## What to do
In the listing below, look for "Description" and copy every line that has it.

## Exercise inputs
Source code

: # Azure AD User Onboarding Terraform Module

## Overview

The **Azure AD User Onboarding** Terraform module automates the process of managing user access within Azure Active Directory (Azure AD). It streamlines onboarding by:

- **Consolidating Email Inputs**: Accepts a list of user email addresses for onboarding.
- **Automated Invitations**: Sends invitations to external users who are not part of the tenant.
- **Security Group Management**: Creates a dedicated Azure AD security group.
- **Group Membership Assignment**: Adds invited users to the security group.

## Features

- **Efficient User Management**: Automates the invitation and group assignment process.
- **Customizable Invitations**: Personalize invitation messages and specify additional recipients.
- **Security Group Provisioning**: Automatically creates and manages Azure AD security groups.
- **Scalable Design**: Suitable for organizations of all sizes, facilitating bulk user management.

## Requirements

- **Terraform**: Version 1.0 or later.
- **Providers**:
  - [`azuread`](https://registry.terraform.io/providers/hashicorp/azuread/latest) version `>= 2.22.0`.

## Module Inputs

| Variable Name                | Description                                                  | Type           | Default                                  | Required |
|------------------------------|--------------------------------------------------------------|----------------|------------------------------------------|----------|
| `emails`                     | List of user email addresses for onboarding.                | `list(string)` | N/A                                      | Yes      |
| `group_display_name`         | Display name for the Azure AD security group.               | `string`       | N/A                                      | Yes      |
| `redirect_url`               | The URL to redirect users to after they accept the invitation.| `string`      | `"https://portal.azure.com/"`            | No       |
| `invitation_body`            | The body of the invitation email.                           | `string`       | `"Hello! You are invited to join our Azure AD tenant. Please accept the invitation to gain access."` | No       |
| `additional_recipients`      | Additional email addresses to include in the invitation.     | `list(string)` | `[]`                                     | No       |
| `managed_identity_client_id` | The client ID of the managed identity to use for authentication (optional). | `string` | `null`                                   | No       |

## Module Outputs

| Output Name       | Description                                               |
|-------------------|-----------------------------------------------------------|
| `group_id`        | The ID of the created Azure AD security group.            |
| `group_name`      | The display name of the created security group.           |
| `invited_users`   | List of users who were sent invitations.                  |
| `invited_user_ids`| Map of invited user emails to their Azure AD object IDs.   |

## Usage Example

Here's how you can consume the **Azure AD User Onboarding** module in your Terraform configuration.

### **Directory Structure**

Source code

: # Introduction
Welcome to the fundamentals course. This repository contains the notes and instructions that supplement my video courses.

## Expected answer
| Variable Name                | Description                                                  | Type           | Default                                  | Required |
| Output Name       | Description                                               |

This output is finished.